“Why haven’t I caught anything?” my daughter whined, the disappointment heavy in her voice. For nearly an hour, Samantha had gripped her rod and reel with an eagerness known only to a 5-year-old on her first fishing trip. Yet her line remained slack and motionless.
My wife, the eternal optimist, had an idea. “Why don’t you ask Jesus to help you?”
Hedging for God
I squirmed at the suggestion. The possible ramifications of praying for a fish flooded my mind. What if my daughter catches nothing but clumps of algae? Will her budding faith be crushed? Will she doubt God’s love for her?
In the three decades I’ve been praying, God hasn’t always answered my prayers the way I hoped He would. As a mature believer, I’ve come to appreciate God’s wisdom in not giving me everything I ask for; but how could my young daughter grasp the intricacies of God’s good and perfect will?
I cleared my throat and prepared to do some hedging on God’s behalf.
Before I could qualify my wife’s words, though, my daughter launched her hopeful prayer. “Jesus, please help me get a fish. Amen.”
God’s response
There it was. The gauntlet had been thrown. God was on trial. Or so it seemed to me, as Samantha waited for Him to answer her prayer.
To my surprise, she didn’t wait long. Within minutes her sagging line straightened and the tip of her rod bounced.
“Samantha, you’ve got one!” I shouted in disbelief. “Reel it in! Reel it in!”
Samantha cranked the reel and heaved the fish to shore. Moments later, she held a glistening rainbow trout on the end of a stringer. She shouted gleefully as the fish flopped about in the air.

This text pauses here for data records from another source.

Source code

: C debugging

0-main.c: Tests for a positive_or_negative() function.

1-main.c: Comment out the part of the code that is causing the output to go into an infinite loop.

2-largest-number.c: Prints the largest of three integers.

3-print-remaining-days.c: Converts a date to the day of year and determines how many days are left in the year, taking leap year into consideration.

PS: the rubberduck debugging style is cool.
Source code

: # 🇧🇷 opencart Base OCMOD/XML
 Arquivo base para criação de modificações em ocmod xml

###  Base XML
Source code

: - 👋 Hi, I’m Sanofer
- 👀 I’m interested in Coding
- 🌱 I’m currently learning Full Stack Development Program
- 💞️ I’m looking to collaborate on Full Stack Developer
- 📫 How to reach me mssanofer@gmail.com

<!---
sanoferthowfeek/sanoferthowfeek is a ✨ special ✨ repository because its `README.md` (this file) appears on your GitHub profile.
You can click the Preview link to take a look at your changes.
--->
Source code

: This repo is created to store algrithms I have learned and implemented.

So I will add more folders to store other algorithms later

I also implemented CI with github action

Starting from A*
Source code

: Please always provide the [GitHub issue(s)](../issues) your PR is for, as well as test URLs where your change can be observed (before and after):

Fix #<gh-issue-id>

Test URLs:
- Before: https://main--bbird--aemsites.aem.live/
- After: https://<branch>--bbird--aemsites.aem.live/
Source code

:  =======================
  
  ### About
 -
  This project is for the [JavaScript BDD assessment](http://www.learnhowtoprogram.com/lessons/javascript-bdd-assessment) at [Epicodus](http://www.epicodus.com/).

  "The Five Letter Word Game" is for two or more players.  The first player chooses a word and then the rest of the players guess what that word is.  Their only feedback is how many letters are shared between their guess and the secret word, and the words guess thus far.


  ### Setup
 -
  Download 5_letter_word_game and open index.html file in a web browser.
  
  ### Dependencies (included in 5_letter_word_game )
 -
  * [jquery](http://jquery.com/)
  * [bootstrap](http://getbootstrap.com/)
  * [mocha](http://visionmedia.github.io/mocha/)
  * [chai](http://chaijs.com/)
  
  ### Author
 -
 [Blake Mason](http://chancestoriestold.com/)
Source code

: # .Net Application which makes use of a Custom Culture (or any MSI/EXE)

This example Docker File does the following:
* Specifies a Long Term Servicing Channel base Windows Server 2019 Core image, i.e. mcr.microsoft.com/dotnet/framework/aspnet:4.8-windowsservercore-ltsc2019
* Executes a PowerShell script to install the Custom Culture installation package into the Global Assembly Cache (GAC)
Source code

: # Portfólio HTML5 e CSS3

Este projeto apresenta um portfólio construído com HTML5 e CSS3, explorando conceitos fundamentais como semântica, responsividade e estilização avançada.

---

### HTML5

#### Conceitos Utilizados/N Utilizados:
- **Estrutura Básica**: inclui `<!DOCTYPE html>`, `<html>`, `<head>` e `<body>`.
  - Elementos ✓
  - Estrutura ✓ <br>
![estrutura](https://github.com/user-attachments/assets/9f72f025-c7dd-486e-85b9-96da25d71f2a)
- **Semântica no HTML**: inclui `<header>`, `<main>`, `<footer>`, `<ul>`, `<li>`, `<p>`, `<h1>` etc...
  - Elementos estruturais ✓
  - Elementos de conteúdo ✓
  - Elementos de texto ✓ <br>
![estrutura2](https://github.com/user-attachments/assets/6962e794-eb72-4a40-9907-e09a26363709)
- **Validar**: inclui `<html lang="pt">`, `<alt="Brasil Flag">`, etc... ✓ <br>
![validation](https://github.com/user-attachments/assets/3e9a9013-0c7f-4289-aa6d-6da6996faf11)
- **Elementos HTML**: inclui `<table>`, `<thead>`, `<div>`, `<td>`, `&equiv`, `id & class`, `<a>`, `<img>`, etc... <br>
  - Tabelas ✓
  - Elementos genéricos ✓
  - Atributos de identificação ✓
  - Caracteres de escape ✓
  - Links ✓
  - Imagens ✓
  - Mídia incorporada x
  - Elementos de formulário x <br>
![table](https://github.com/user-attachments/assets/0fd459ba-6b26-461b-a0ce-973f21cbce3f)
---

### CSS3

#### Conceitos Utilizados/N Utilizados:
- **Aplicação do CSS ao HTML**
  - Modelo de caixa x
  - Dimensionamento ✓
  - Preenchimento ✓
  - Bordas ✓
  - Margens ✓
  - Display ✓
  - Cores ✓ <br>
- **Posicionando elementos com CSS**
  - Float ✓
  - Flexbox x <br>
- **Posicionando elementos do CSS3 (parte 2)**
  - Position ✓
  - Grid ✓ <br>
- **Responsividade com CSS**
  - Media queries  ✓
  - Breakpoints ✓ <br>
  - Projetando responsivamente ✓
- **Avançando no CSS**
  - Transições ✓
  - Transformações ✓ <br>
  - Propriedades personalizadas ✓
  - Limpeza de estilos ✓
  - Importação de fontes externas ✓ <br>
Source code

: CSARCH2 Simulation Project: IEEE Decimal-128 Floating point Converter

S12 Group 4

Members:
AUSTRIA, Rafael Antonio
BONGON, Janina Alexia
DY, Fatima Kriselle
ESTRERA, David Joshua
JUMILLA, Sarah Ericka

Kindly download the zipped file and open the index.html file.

In my bewilderment, I realized that God was pursuing my daughter, wooing her heart with His indescribable grace. For years, I had been trying to say and do all the right things to prod her closer to God. But it was Samantha’s heavenly Father, not her earthly one, who caused her to trust Him. Just as He filled the nets of two Galilean brothers long ago (Luke 5:4-10), He sent a fish to my daughter’s line — and fed her growing faith.